A loja online não significa, portanto, uma relação distante dos clientes, e a pressão de não desiludir está presente. “Sobretudo com os produtos de higiene, temos mesmo de testar tudo pessoalmente e até dar a amigos. Só vendemos produtos naturais e biodegradáveis, e isto significa que a adaptação ao produto varia de pessoa para pessoa, mas precisamos de saber se é eficaz”, diz.

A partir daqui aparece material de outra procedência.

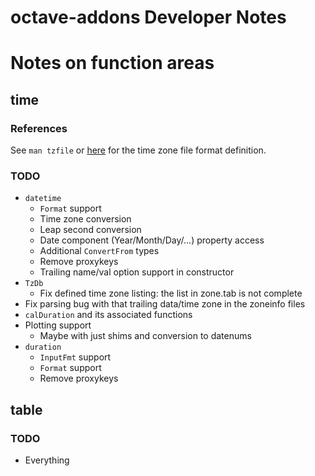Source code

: octave-addons Developer Notes
=============================



# Notes on function areas

## time

### References

See `man tzfile` or [here](http://man7.org/linux/man-pages/man5/tzfile.5.html) for the time zone file format definition.

### TODO

* `datetime`
  * `Format` support
  * Time zone conversion
  * Leap second conversion
  * Date component (Year/Month/Day/...) property access
  * Additional `ConvertFrom` types
  * Remove proxykeys
  * Trailing name/val option support in constructor
* `TzDb`
  * Fix defined time zone listing: the list in zone.tab is not complete
* Fix parsing bug with that trailing data/time zone in the zoneinfo files
* `calDuration` and its associated functions
* Plotting support
  * Maybe with just shims and conversion to datenums
* `duration`
  * `InputFmt` support
  * `Format` support
  * Remove proxykeys


## table

### TODO

* Everything

##
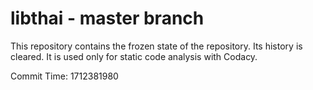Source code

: # libthai - master branch

This repository contains the frozen state of the repository.
Its history is cleared. It is used only for static code
analysis with Codacy.

Commit Time: 1712381980
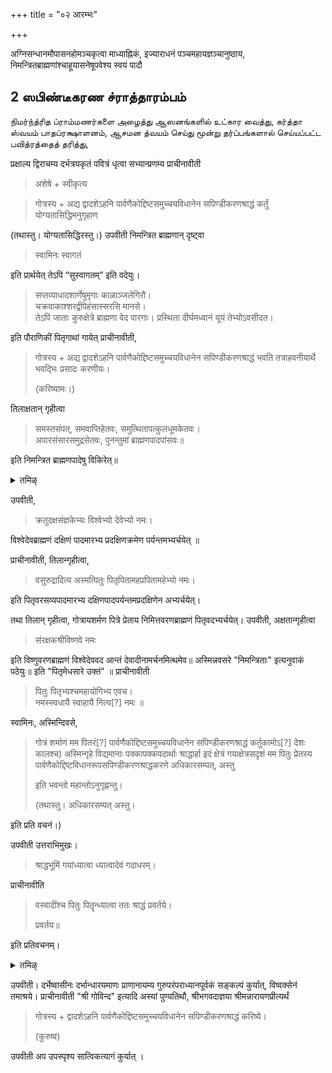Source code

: +++
title = "०२ आरम्भः"

+++

अग्निसन्धानमौपासनहोमञ्चकृत्वा माध्याह्निकं, इज्याराधनं पञ्चमहायज्ञञ्चानुष्ठाय, निमन्त्रितब्राह्मणांश्चाहूयासनेषूपवेश्य स्वयं पादौ


## 2 ஸபிண்டீகரண ச்ராத்தாரம்பம்

நிமர்ந்த்ரித ப்ராம்மணர்களை அழைத்து ஆஸனங்களில் உட்கார வைத்து, கர்த்தா ஸ்வயம் பாதப்ரக்ஷாளனம், ஆசமன த்வயம் செய்து மூன்று தர்ப்பங்களால் செய்யப்பட்ட பவித்ரத்தைத் தரித்து,


प्रक्षाल्य द्विराचम्य दर्भत्रयकृतं पवित्रं धृत्वा सभ्यान्प्रणम्य प्राचीनावीती 

> अशेषे + स्वीकृत्य 

> गोत्रस्य + अद्य द्वादशेऽहनि पार्वणैकोद्दिष्टसमुच्चयविधानेन सपिण्डीकरणश्राद्धं कर्तुं योग्यतासिद्धिमनुगृहाण 

(तथास्तु। योग्यतासिद्धिरस्तु।) उपवीती निमन्त्रित ब्राह्मणान् दृष्ट्वा 

> स्वामिनः स्वागतं 

इति प्रार्थयेत् तेऽपि “सुस्वागतम्” इति वदेयुः।

> सप्तव्याधादशार्णेषुमृगाः काळाञ्जलेगिरौ।  
चक्रवाकाश्शरद्वीपेहंसास्सरसि मानसे।  
तेऽपि जाताः कुरुक्षेत्रे ब्राह्मणा वेद पारगाः। 
प्रस्थिता दीर्घमध्वानं यूयं तेभ्योऽवसीदत। 

इति पौराणिकीं पितृगाथां गायेत् प्राचीनावीती, 

> गोत्रस्य + अद्य द्वादशेऽहनि पार्वणैकोद्दिष्टसमुच्चयविधानेन सपिण्डीकरणश्राद्धं भवति तत्राहवनीयार्थे भवद्भिः प्रसादः करणीयः। 
>
>(करिष्यामः।) 

तिलाक्षतान् गृहीत्वा 

> समस्तसंपत्, समवाप्तिहेतवः, समुत्थितापत्कुलधूमकेतवः।  
अपारसंसारसमुद्रसेतवः, पुनन्तुमां ब्राह्मणपादपांसवः॥ 

इति निमन्त्रित ब्राह्मणपादेषु विकिरेत्॥

<details><summary>तमिऴ्</summary>

ஸபையில் உள்ளவர்களை ஸேவித்து ப்ராசீநாவீதம் செய்து கொண்டு அனுஜ்ஞையைப் பிரார்த்திக்க வேண்டும். "கோத்ரஸ்ய + அத்ய த்வாதசேஹநி பார்வண ஏகோத்திஷ்ட ஸமுச்சய விதாநேந ஸபிண்டீகரண ச்ராத்தம் கர்த்தும் யோக்யதா ஸித்திம் அநுக்ருஹாண" (ததாஸ்து யோக்யதா ஸித்திரஸ்து என்று ப்ரதிவசனம்).

உபவீதம் செய்து கொண்டு நிமந்த்ரிதர்களைப் பார்த்து, "ஸ்வாமிந: ஸ்வாகதம்" என்றதும் அவர்களும் `ஸுஸ்வாகதம்” என்று பதில் சொல்ல வேண்டும். பொதுவாக எல்லா ச்ராத்தங்களிலும் கீழே சொல்லப்படுகிற பித்ரு காதையை உபயோகித்தல் நலம் என்று கருதி எழுதப்படுகிறது. ஸ்ரீ விஷ்ணு புராணாதிகளில் சொல்லப்படுகிற காதை இது. திருவுள்ளப்படி எடுத்துக் கொள்ளவும். "ஸப்தவ்யாதா தசார்ணேஷு ம்ருகா: காளாஞ்சலே கிரௌ சக்ரவாகாச்சரத்வீபே ஹம்ஸாஸ்ஸரஸி

</details>

उपवीती, 

> क्रतुदक्षसंज्ञकेभ्यः विश्वेभ्यो देवेभ्यो नमः। 

विश्वेदेवब्राह्मणं दक्षिणं पादमारभ्य प्रदक्षिणक्रमेण पर्यन्तमभ्यर्चयेत् ॥

प्राचीनावीती, तिलान्गृहीत्वा, 

> वसुरुद्रादित्य अस्मत्पितुः पितृपितामहप्रपितामहेभ्यो नमः। 

इति पितृवरसव्यपादमारभ्य दक्षिणपादपर्यन्तमप्रदक्षिणेन अभ्यर्चयेत्।

तथा तिलान् गृहीत्वा, गोत्रायशर्मण पित्रे प्रेताय निमित्तवरणब्राह्मणं पितृवदभ्यर्चयेत्। उपवीती, अक्षतान्गृहीत्वा 

> संरक्षकश्रीविष्णवे नमः 

इति विष्णुवरणब्राह्मणं विश्वेदेववद आन्तं देवादीनामर्चनमित्थमेव॥ अस्मिन्नवसरे "निमन्त्रिताः" इत्यनुवाकं पठेयुः॥ इति "पितृमेधसारे उक्तं" ॥ प्राचीनावीती 

> पितुः पितृभ्यश्चमहायोगिभ्य एवच।  
नमस्स्वधायै स्वाहायै नित्य[?] नमः ॥ 

स्वामिनः, अस्मिन्दिवसे, 

> गोत्रं शर्माणं मम पितरं[?] पार्वणैकोद्दिष्टसमुच्चयविधानेन सपिण्डीकरणश्राद्धं कर्तुकामोऽ[?] देशः कालश्च) अस्मिन्गृहे विद्यमानाः पक्कापक्कपदार्थाः श्राद्धार्हा इदं क्षेत्रं गयाक्षेत्रसदृशं मम पितुः प्रेतस्य पार्वणैकोद्दिष्टविधानरूपसपिण्डीकरणश्राद्धकरणे अधिकारसम्पत्, अस्तु 
>
> इति भवन्तो महान्तोऽनुगृह्णन्तु। 
>
> (तथास्तु। अधिकारसम्पत् अस्तु। 

इति प्रति वचनं।) 

उपवीती उत्तराभिमुखः। 

> श्राद्धभूमिं गयांध्यात्वा ध्यात्वादेवं गदाधरम्। 

प्राचीनावीति 

> वस्वादींश्च पितुः पितॄन्ध्यात्वा ततः श्राद्धं प्रवर्तये। 
>
> प्रवर्तय॥ 

इति प्रतिवचनम्।

<details><summary>तमिऴ्</summary>

மாநஸே। தேபிஜாதா: குருக்ஷேத்ரே ப்ராஹ்மணா வேத ப்ரஸ்திதா தீர்க்கமத்வாநம் யூயம் தேப்யோவஸீதத॥ப்ராசீ கோத்ரஸ்ய + அத்ய த்வாதசேஹநி பார்வண ஏகோ ஸமுச்சய விதாநேந ஸபிண்டீகரண ச்ராத்தம் தத்ராஹவநீயார்த்தே பவத்பி: ப்ரஸாத: கரணீய:', "கரிவி என்று ப்ரதிவசனம், எள், அக்ஷதை இவைகளைக் கையில் கெ "ஸமஸ்த ஸம்பத் + பாம்ஸவ:" என்று ஸ்வா திருவடிகளில் இறைக்க வேண்டும்.

உபவீதம். "க்ரது தக்ஷ ஸம்ஜ்ஞக விச்வேப்யோ தேவே நம:' என்று விச்வேதேவ ப்ராம்மணனை அக்ஷதையினால் வேண்டும். ப்ராசீநாவீதம் "வஸுருத்ராதித்ய ஸ்வரூபேப் பித்ரு பிதாமஹ ப்ரபிதாமஹேப்யோ நம:" என்று எள்ளினா வரண ப்ராஹ்மணனை வரிக்க வேண்டும்.

110

“கோத்ராய சர்மணே பித்ரே ப்ரேதாய நம:" என்று எள்ளினால் நிமித்த வரண ப்ராம்மணனை வரிக்க வேண்டும். உபவீதம். 'ச்ராத்த ஸம்ரக்ஷக ஸ்ரீ விஷ்ணவே நம:' என்று அக்ஷதையினால் விஷ்ணு வரண ப்ராம்மணனை வரிக்க வேண்டும். பிராம்மணர்கள்ஆப்ரஹ்மந் அனுவாகத்தை மட்டும் சொல்ல வேண்டும். ப்ராசீநாவீதம். '"தேவதாப்ய: பிது: பித்ருப்யச்ச + நமோ நம: ஸ்வாமிந: அஸ்மிந்திவஸே கோத்ரம் + ஸபிண்டீகரண ச்ராத்தம் கர்த்துகாமோஸ்மி ச்ராத்தகரணே, அதிகார ஸம்பத்" அஸ்து இதிபவந்த: அநுகிருஹ்ணந்து.
"ததாஸ்து அதிகார ஸம்பதஸ்து" என்று ப்ரதிவசனம், உபவீதம். வடக்காகத் திரும்பி, 'ச்ராத்த பூமிம் கயாம் த்யாத்வா. த்யாத்வா தேவம் கதாதரம் ப்ராசீநாவீதம்'. தெற்கே திரும்பி "வஸ்வாதீம்ச்சபிது: பித்ரூந் த்யாத்வாததச் ச்ராத்தம் ப்ரவர்த்தயே.

</details>

उपवीती। दर्भेष्वासीनः दर्भान्धारयमाणः प्राणानायम्य गुरुपरंपराध्यानपूर्वकं सङ्कल्पं कुर्यात्, विष्वक्सेनं तमाश्रये। प्राचीनावीती "श्री गोविन्द" इत्यादि अस्यां पुण्यतिथौ, श्रीभगवदाज्ञया श्रीमन्नारायणप्रीत्यर्थं 

> गोत्रस्य + द्वादशेऽहनि पार्वणैकोद्दिष्टसमुच्चयविधानेन सपिण्डीकरणश्राद्धं करिष्ये। 
> 
> (कुरुष्व) 

उपवीती अप उपस्पृश्य सात्विकत्यागं कुर्यात् ।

Há quem nunca chegue a adaptar-se a um champô sólido, que não precisa de frasco, ao contrário do líquido, mas enquanto houver frascos de vidro de uso inesgotável, a alegria desse consumidor de cabelo sedoso está garantida. Se ouvir o som dos potes a bater uns nos outros, dentro do saquinho de pano, é possível que ele esteja a passar por si.